Sitting at the table in the front she looked through the pages that Forrester had brought. She was ready to know more, and once again a vague thought started to nag at the edges of her mind. It was Thursday, Forrester wouldn’t come again until Monday: disappointment and frustration seemed to lie ahead in the gap between.

And then she remembered.

Sullivan.

Her father.

She got up, left her apartment, and knocked on Sullivan’s door. Nothing.

She glanced at her watch, it was a little after ten, and she tried to remember if Sullivan had anything arranged for Thursday mornings.

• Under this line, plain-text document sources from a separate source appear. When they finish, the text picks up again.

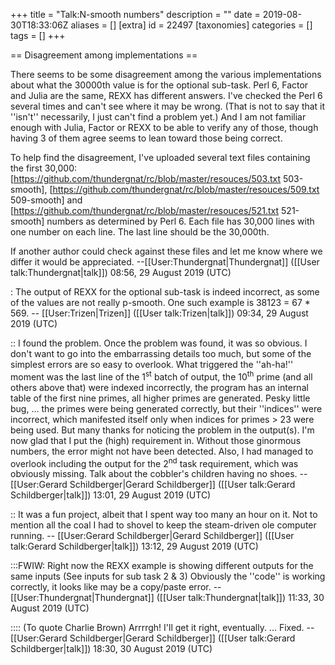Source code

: +++
title = "Talk:N-smooth numbers"
description = ""
date = 2019-08-30T18:33:06Z
aliases = []
[extra]
id = 22497
[taxonomies]
categories = []
tags = []
+++

== Disagreement among implementations ==

There seems to be some disagreement among the various implementations about what the 30000th value is for the optional sub-task. Perl 6, Factor and Julia are the same, REXX has different answers. I've checked the Perl 6 several times and can't see where it may be wrong. (That is not to say that it ''isn't'' necessarily, I just can't find a problem yet.) And I am not familiar enough with Julia, Factor or REXX to be able to verify any of those, though having 3 of them agree seems to lean toward those being correct.

To help find the disagreement, I've uploaded several text files containing the first 30,000: [https://github.com/thundergnat/rc/blob/master/resouces/503.txt 503-smooth], [https://github.com/thundergnat/rc/blob/master/resouces/509.txt 509-smooth] and [https://github.com/thundergnat/rc/blob/master/resouces/521.txt 521-smooth] numbers as determined by Perl 6. Each file has 30,000 lines with one number on each line. The last line should be the 30,000th.

If another author could check against these files and let me know where we differ it would be appreciated. --[[User:Thundergnat|Thundergnat]] ([[User talk:Thundergnat|talk]]) 08:56, 29 August 2019 (UTC)

: The output of REXX for the optional sub-task is indeed incorrect, as some of the values are not really p-smooth. One such example is 38123 = 67 * 569. -- [[User:Trizen|Trizen]] ([[User talk:Trizen|talk]]) 09:34, 29 August 2019 (UTC)

:: I found the problem.   Once the problem was found, it was so obvious.   I don't want to go into the embarrassing details too much,   but some of the simplest errors are so easy to overlook.   What triggered the   ''ah-ha!''   moment was the last line of the 1<sup>st</sup> batch of output,   the 10<sup>th</sup> prime (and all others above that)   were indexed incorrectly,   the program has an internal table of the first nine primes, all higher primes are generated.   Pesky little bug,   ... the primes were being generated correctly, but their   ''indices''   were incorrect,   which manifested itself only when indices for primes &gt; 23 were being used.   But many thanks for noticing the problem in the output(s).   I'm now glad that I put the (high) requirement in.   Without those ginormous numbers, the error might not have been detected.   Also, I had managed to overlook including the output for the 2<sup>nd</sup> task requirement, which was obviously missing.   Talk about the cobbler's children having no shoes.     -- [[User:Gerard Schildberger|Gerard Schildberger]] ([[User talk:Gerard Schildberger|talk]]) 13:01, 29 August 2019 (UTC)

:: It was a fun project, albeit that I spent way too many an hour on it.   Not to mention all the coal I had to shovel to keep the steam-driven ole computer running.     -- [[User:Gerard Schildberger|Gerard Schildberger]] ([[User talk:Gerard Schildberger|talk]]) 13:12, 29 August 2019 (UTC)

:::FWIW: Right now the REXX example is showing different outputs for the same inputs (See inputs for sub task 2 & 3) Obviously the ''code'' is  working correctly, it looks like may be a copy/paste error. --[[User:Thundergnat|Thundergnat]] ([[User talk:Thundergnat|talk]]) 11:33, 30 August 2019 (UTC)

:::: (To quote Charlie Brown)   Arrrrgh!   I'll get it right, eventually.       ...   Fixed.     -- [[User:Gerard Schildberger|Gerard Schildberger]] ([[User talk:Gerard Schildberger|talk]]) 18:30, 30 August 2019 (UTC)
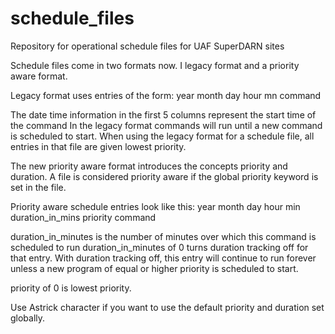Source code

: schedule_files
==============

Repository for operational schedule files for UAF SuperDARN sites

Schedule files come in two formats now. I legacy format and a priority aware format.

Legacy format uses entries of the form:
year month day hour mn  command

The date time information in the first 5 columns represent the start time of the command
In the legacy format commands will run until a new command is scheduled to start.
When using the legacy format for a schedule file, all entries in that file are given lowest priority.

The new priority aware format introduces the concepts priority and duration.
A file is considered priority aware if the global priority keyword is set in the file.

Priority aware schedule entries look like this:
year month day hour min  duration_in_mins priority  command

duration_in_minutes is the number of minutes over which this command is scheduled to run
duration_in_minutes of 0 turns duration tracking off for that entry. 
With duration tracking off, this entry will continue to run forever unless a new program of equal or higher priority is scheduled to start.

priority of 0 is lowest priority.  

Use Astrick character if you want to use the default priority and duration set globally.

She returned to her front room, sat once again at the table, and began to leaf through the manuscript. It all came back – Jozef Kolzac and Elena Kruszwica, the horrors of Dachau and Wilhelm Kiel; Sergeant Daniel Rosen carrying this ghost of a child back through liberated Europe and onto a boat bound for New York; Rebecca McCready accepting the child into her home, the child becoming a teenager, leaving after Rosen’s death and disappearing into New York. From there the rest unfolded like a Martin Scorsese movie: the gambling and the drinking, the killings and robberies, all of it filling her mind with the images and sounds and colors of an age past. She thought of Johnnie Redbird holed up in Rikers Island for Olson’s murder, and how Harry Rose had left him there, left him to pay the penalty for something they both had done.

And when she turned the last page she really wanted to know,
really
wanted to find out what had happened seven years later.

Annie fetched the telephone book, searched until she found listings for
Forrester … A, B, G, K, O, P
… and then dozens of
R. Forresters
scrolling down the page like a taunt. There was no way she would find him. Not this way. Such an idea was hopeless.

She turned and looked at her door. Where the hell was Sullivan?

As if in answer to her thoughts she heard the street door open and close.

She got up, hurried out onto the landing and called down.

‘Jack?’

From the bottom she heard his voice. ‘Jesus Mary Mother of God you gave me a fright Annie O’Neill … what the hell are you doing?’